We envision an easy-to-use app for a farmer who would like to install a woodchip bioreactor at their agricultural site to reduce nutrient pollution. The input to the app would be measurements conducted by the farmer (woodchip porosity as measured through a bucket test), and the output from the app would be a recommended hydraulic retention time for the reactor. This design project would compliment an ongoing study in Civil & Environmental Engineering (CEE) at UC Davis that developing Best Management Practices for the implementation of woodchip bioreactors. Two components are needed for the app development: 1) characterizing the relationship between bulk woodchip porosity and specific woodchip surface area; 2) contaminant removal rates per surface area. The first of these components would be developed by the student team using data provided by UC Davis researchers. The second of these components would be data made available to the student team by the research team. The project will help farmers better operating conditions to improve treatment results.
|Description||Project Description: The client needs an efficient and accurate tool to estimate the total surface area of the woodchips based on more easily measured parameters. We propose that bulk reactor volume and media porosity (i.e. volume of reactor occupied by water; see Equation 1) will allow surface area to be calculated.This project will likely involve (though is not limited to) image analysis (e.g., ImageJ), simple model building, and simple program-building. The student team will be provided with a series ‘training set’ images from different woodchip types (Figure 2) from which they would obtain a series of 2-dimensional measurements of surface area. The training sets will be accompanied by provided porosity and bulk volume measurements. At this stage, for each woodchip type the following questions should be answered:
1. Which particle dimensions attained from the image analysis may be used to accurately describe woodchip particle volume?
2. What [optimized] mathematical function can accurately describe the relationship between porosity and surface area for the provided type of woodchip media?
From the obtained image data, students would then construct a model relating the provided porosity measurements to the surface area of the set. Knowing nutrient removal reaction rates (per surface area), construction of an easy-to-use computer app would follow. Ideally, this tool will allow for rapid calculations of treatment (or reaction rate) per unit area, providing the client with information on how the contact time between the media and the runoff water effects performance. In such an app, the user may input a known porosity, bulk volume and woodchip type, and the related surface area will be calculated for them.

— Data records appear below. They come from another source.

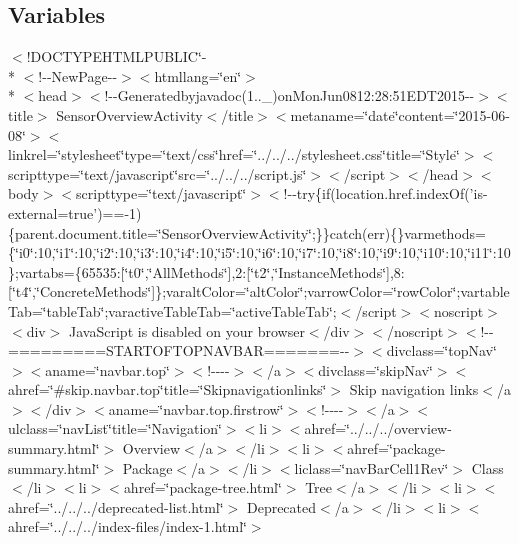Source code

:\subsection*{Variables}
\begin{DoxyCompactItemize}
\item 
$<$!D\-O\-C\-T\-Y\-P\-E\-H\-T\-M\-L\-P\-U\-B\-L\-I\-C\char`\"{}-\/\\*
$<$!-\/-\/New\-Page-\/-\/$>$$<$htmllang=\char`\"{}en\char`\"{}$>$\\*
$<$head$>$$<$!-\/-\/Generatedbyjavadoc(1..\-\_)on\-Mon\-Jun0812\-:28\-:51\-E\-D\-T2015-\/-\/$>$$<$title$>$ Sensor\-Overview\-Activity$<$/title$>$$<$metaname=\char`\"{}date\char`\"{}content=\char`\"{}2015-\/06-\/08\char`\"{}$>$$<$linkrel=\char`\"{}stylesheet\char`\"{}type=\char`\"{}text/css\char`\"{}href=\char`\"{}../../../stylesheet.\-css\char`\"{}title=\char`\"{}\-Style\char`\"{}$>$$<$scripttype=\char`\"{}text/javascript\char`\"{}src=\char`\"{}../../../script.\-js\char`\"{}$>$$<$/script$>$$<$/head$>$$<$body$>$$<$scripttype=\char`\"{}text/javascript\char`\"{}$>$$<$!-\/-\/try\{if(location.\-href.\-index\-Of('is-\/external=true')==-\/1)\{parent.\-document.\-title=\char`\"{}\-Sensor\-Overview\-Activity\char`\"{};\}\}catch(err)\{\}varmethods=\{\char`\"{}i0\char`\"{}\-:10,\char`\"{}i1\char`\"{}\-:10,\char`\"{}i2\char`\"{}\-:10,\char`\"{}i3\char`\"{}\-:10,\char`\"{}i4\char`\"{}\-:10,\char`\"{}i5\char`\"{}\-:10,\char`\"{}i6\char`\"{}\-:10,\char`\"{}i7\char`\"{}\-:10,\char`\"{}i8\char`\"{}\-:10,\char`\"{}i9\char`\"{}\-:10,\char`\"{}i10\char`\"{}\-:10,\char`\"{}i11\char`\"{}\-:10\};vartabs=\{65535\-:\mbox{[}\char`\"{}t0\char`\"{},\char`\"{}\-All\-Methods\char`\"{}\mbox{]},2\-:\mbox{[}\char`\"{}t2\char`\"{},\char`\"{}\-Instance\-Methods\char`\"{}\mbox{]},8\-:\mbox{[}\char`\"{}t4\char`\"{},\char`\"{}\-Concrete\-Methods\char`\"{}\mbox{]}\};varalt\-Color=\char`\"{}alt\-Color\char`\"{};varrow\-Color=\char`\"{}row\-Color\char`\"{};vartable\-Tab=\char`\"{}table\-Tab\char`\"{};varactive\-Table\-Tab=\char`\"{}active\-Table\-Tab\char`\"{};$<$/script$>$$<$noscript$>$$<$div$>$ Java\-Script is disabled on your browser$<$/div$>$$<$/noscript$>$$<$!-\/-\/=========\-S\-T\-A\-R\-T\-O\-F\-T\-O\-P\-N\-A\-V\-B\-A\-R=======-\/-\/$>$$<$divclass=\char`\"{}top\-Nav\char`\"{}$>$$<$aname=\char`\"{}navbar.\-top\char`\"{}$>$$<$!-\/-\/-\/-\/$>$$<$/a$>$$<$divclass=\char`\"{}skip\-Nav\char`\"{}$>$$<$ahref=\char`\"{}\#skip.\-navbar.\-top\char`\"{}title=\char`\"{}\-Skipnavigationlinks\char`\"{}$>$ Skip navigation links$<$/a$>$$<$/div$>$$<$aname=\char`\"{}navbar.\-top.\-firstrow\char`\"{}$>$$<$!-\/-\/-\/-\/$>$$<$/a$>$$<$ulclass=\char`\"{}nav\-List\char`\"{}title=\char`\"{}\-Navigation\char`\"{}$>$$<$li$>$$<$ahref=\char`\"{}../../../overview-\/summary.\-html\char`\"{}$>$ Overview$<$/a$>$$<$/li$>$$<$li$>$$<$ahref=\char`\"{}package-\/summary.\-html\char`\"{}$>$ Package$<$/a$>$$<$/li$>$$<$liclass=\char`\"{}nav\-Bar\-Cell1\-Rev\char`\"{}$>$ Class$<$/li$>$$<$li$>$$<$ahref=\char`\"{}package-\/tree.\-html\char`\"{}$>$ Tree$<$/a$>$$<$/li$>$$<$li$>$$<$ahref=\char`\"{}../../../deprecated-\/list.\-html\char`\"{}$>$ Deprecated$<$/a$>$$<$/li$>$$<$li$>$$<$ahref=\char`\"{}../../../index-\/files/index-\/1.\-html\char`\"{}$>$ $$
\end{DoxyCompactItemize}
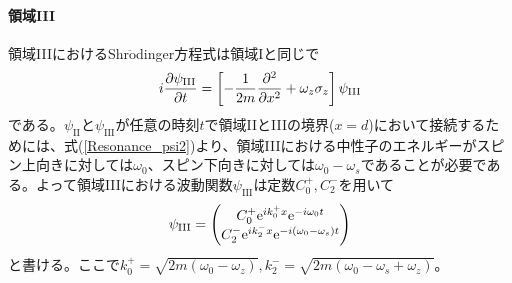 \paragraph{領域III}
領域IIIにおけるShr$\ddot{\mathrm{o}}$dinger方程式は領域Iと同じで
\begin{equation}
i\frac{\partial \psi_\mathrm{III}}{\partial t}= \left[-\frac{1}{2m} \frac{\partial^2}{\partial x^2} +\omega_z \sigma_z\right] \psi_\mathrm{III}
\end{equation}
である。$\psi_\mathrm{II}$と$\psi_\mathrm{III}$が任意の時刻$t$で領域IIとIIIの境界($x=d$)において接続するためには、式(\ref{Resonance_psi2})より、領域IIIにおける中性子のエネルギーがスピン上向きに対しては$\omega_0$、スピン下向きに対しては$\omega_0-\omega_s$であることが必要である。よって領域IIIにおける波動関数$\psi_\mathrm{III}$は定数$C_0^+,C_2^-$を用いて
\begin{equation}
\psi_\mathrm{III}=\begin{pmatrix} C_0^+ \mathrm{e}^{ik_0^+ x}\mathrm{e}^{-i\omega_0 t} \\ C_2^- \mathrm{e}^{ik_2^- x}\mathrm{e}^{-i(\omega_0-\omega_s) t} \end{pmatrix}
\end{equation}
と書ける。ここで$k_0^+=\sqrt{2m(\omega_0-\omega_z)},k_2^-=\sqrt{2m(\omega_0-\omega_s+\omega_z)}$。


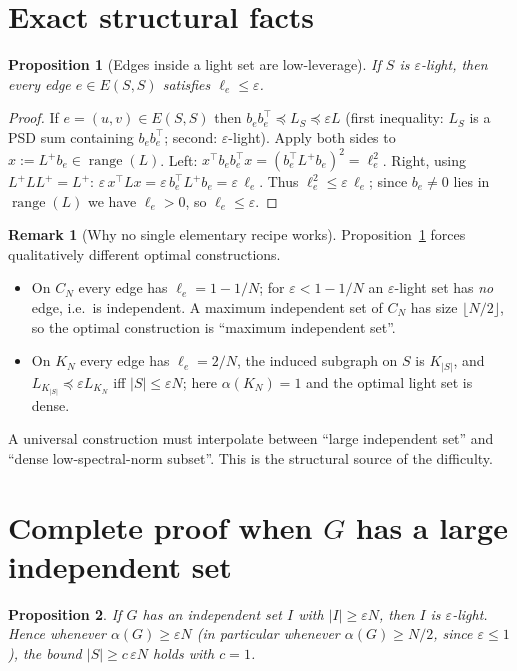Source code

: \documentclass[12pt]{article}
\DeclareMathOperator{\range}{range}
\newcommand{\eps}{\varepsilon}
\newtheorem{proposition}{Proposition}
\theoremstyle{definition}
\newtheorem{remark}{Remark}
\begin{document}
\section{Exact structural facts}

\begin{proposition}[Edges inside a light set are low-leverage]\label{prop:nec}
If $S$ is $\eps$-light, then every edge $e\in E(S,S)$ satisfies $\ell_e\le\eps$.
\end{proposition}

\begin{proof}
If $e=(u,v)\in E(S,S)$ then $b_eb_e^{\top}\preceq L_S\preceq\eps L$ (first
inequality: $L_S$ is a PSD sum containing $b_eb_e^{\top}$; second: $\eps$-light).
Apply both sides to $x:=L^{+}b_e\in\range(L)$. Left: $x^{\top}b_eb_e^{\top}x
=(b_e^{\top}L^{+}b_e)^2=\ell_e^2$. Right, using $L^{+}LL^{+}=L^{+}$:
$\eps\,x^{\top}Lx=\eps\,b_e^{\top}L^{+}b_e=\eps\,\ell_e$. Thus
$\ell_e^2\le\eps\,\ell_e$; since $b_e\neq0$ lies in $\range(L)$ we have
$\ell_e>0$, so $\ell_e\le\eps$.
\end{proof}

\begin{remark}[Why no single elementary recipe works]\label{rem:dichotomy}
Proposition~\ref{prop:nec} forces qualitatively different optimal constructions.
\begin{itemize}
\item On $C_N$ every edge has $\ell_e=1-1/N$; for $\eps<1-1/N$ an $\eps$-light
set has \emph{no} edge, i.e.\ is independent. A maximum independent set of $C_N$
has size $\lfloor N/2\rfloor$, so the optimal construction is ``maximum
independent set''.
\item On $K_N$ every edge has $\ell_e=2/N$, the induced subgraph on $S$ is
$K_{|S|}$, and $L_{K_{|S|}}\preceq\eps L_{K_N}$ iff $|S|\le\eps N$; here
$\alpha(K_N)=1$ and the optimal light set is dense.
\end{itemize}
A universal construction must interpolate between ``large independent set'' and
``dense low-spectral-norm subset''. This is the structural source of the
difficulty.
\end{remark}

\section{Complete proof when $G$ has a large independent set}

\begin{proposition}\label{prop:indep}
If $G$ has an independent set $I$ with $|I|\ge\eps N$, then $I$ is $\eps$-light.
Hence whenever $\alpha(G)\ge\eps N$ (in particular whenever $\alpha(G)\ge N/2$,
since $\eps\le1$), the bound $|S|\ge c\,\eps N$ holds with $c=1$.
\end{proposition}
\end{document}
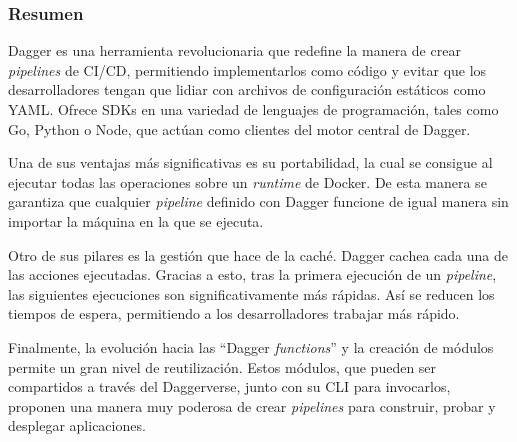 \subsubsection*{Resumen}

Dagger es una herramienta revolucionaria que redefine la manera de crear \textit{pipelines} de CI/CD, permitiendo implementarlos como código y evitar que los desarrolladores tengan que lidiar con archivos de configuración estáticos como YAML. Ofrece SDKs en una variedad de lenguajes de programación, tales como Go, Python o Node, que actúan como clientes del motor central de Dagger.

Una de sus ventajas más significativas es su portabilidad, la cual se consigue al ejecutar todas las operaciones sobre un \textit{runtime} de Docker. De esta manera se garantiza que cualquier \textit{pipeline} definido con Dagger funcione de igual manera sin importar la máquina en la que se ejecuta.

Otro de sus pilares es la gestión que hace de la caché. Dagger cachea cada una de las acciones ejecutadas. Gracias a esto, tras la primera ejecución de un \textit{pipeline}, las siguientes ejecuciones son significativamente más rápidas. Así se reducen los tiempos de espera, permitiendo a los desarrolladores trabajar más rápido.

Finalmente, la evolución hacia las ``Dagger \textit{functions}'' y la creación de módulos permite un gran nivel de reutilización. Estos módulos, que pueden ser compartidos a través del Daggerverse, junto con su CLI para invocarlos, proponen una manera muy poderosa de crear \textit{pipelines} para construir, probar y desplegar aplicaciones.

|Deliverable||Outcome: The specific deliverables may include the following:
1. Students will use image analysis to determine the relationship between particle volume and 2-D particle dimensions.
2. For each woodchip type (i.e., different training sets), the students will model total surface area of the woodchip media as a function of bulk volume and porosity.
3. Students will program an application that will allow users to input woodchip type, porosity, and bulk volume of a woodchip media to receive the total surface area of the woodchips in their given reactor.